* _Your goal_: Output must match the records, character for character.
*** Begin section ***
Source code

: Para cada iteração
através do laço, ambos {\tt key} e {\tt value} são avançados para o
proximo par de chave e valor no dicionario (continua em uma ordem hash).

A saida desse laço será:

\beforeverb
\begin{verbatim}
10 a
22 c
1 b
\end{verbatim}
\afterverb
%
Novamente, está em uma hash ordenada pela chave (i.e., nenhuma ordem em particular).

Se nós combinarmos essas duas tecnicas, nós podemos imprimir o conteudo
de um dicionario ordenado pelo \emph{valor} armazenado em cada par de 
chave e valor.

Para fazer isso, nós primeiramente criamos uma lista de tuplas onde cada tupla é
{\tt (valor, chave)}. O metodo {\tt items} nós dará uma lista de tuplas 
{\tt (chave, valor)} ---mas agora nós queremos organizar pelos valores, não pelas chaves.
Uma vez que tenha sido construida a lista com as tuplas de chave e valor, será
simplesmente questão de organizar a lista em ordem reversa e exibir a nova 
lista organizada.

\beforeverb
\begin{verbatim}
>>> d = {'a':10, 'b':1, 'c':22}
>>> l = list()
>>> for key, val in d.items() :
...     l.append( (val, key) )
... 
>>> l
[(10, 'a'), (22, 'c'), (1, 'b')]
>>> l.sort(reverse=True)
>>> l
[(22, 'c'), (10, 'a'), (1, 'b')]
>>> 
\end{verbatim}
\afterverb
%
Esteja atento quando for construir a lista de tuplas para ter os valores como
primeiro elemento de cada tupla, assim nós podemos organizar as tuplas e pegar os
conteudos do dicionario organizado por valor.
*** End section ***
* _Task answer_:
Source code

: Para cada iteração
através do laço, ambos {\tt key} e {\tt value} são avançados para o
proximo par de chave e valor no dicionario (continua em uma ordem hash).

A saida desse laço será:

\beforeverb
\begin{verbatim}
10 a
22 c
1 b
\end{verbatim}
\afterverb
%
Novamente, está em uma hash ordenada pela chave (i.e., nenhuma ordem em particular).

Se nós combinarmos essas duas tecnicas, nós podemos imprimir o conteudo
de um dicionario ordenado pelo \emph{valor} armazenado em cada par de 
chave e valor.

Para fazer isso, nós primeiramente criamos uma lista de tuplas onde cada tupla é
{\tt (valor, chave)}. O metodo {\tt items} nós dará uma lista de tuplas 
{\tt (chave, valor)} ---mas agora nós queremos organizar pelos valores, não pelas chaves.
Uma vez que tenha sido construida a lista com as tuplas de chave e valor, será
simplesmente questão de organizar a lista em ordem reversa e exibir a nova 
lista organizada.

\beforeverb
\begin{verbatim}
>>> d = {'a':10, 'b':1, 'c':22}
>>> l = list()
>>> for key, val in d.items() :
...     l.append( (val, key) )
... 
>>> l
[(10, 'a'), (22, 'c'), (1, 'b')]
>>> l.sort(reverse=True)
>>> l
[(22, 'c'), (10, 'a'), (1, 'b')]
>>> 
\end{verbatim}
\afterverb
%
Esteja atento quando for construir a lista de tuplas para ter os valores como
primeiro elemento de cada tupla, assim nós podemos organizar as tuplas e pegar os
conteudos do dicionario organizado por valor.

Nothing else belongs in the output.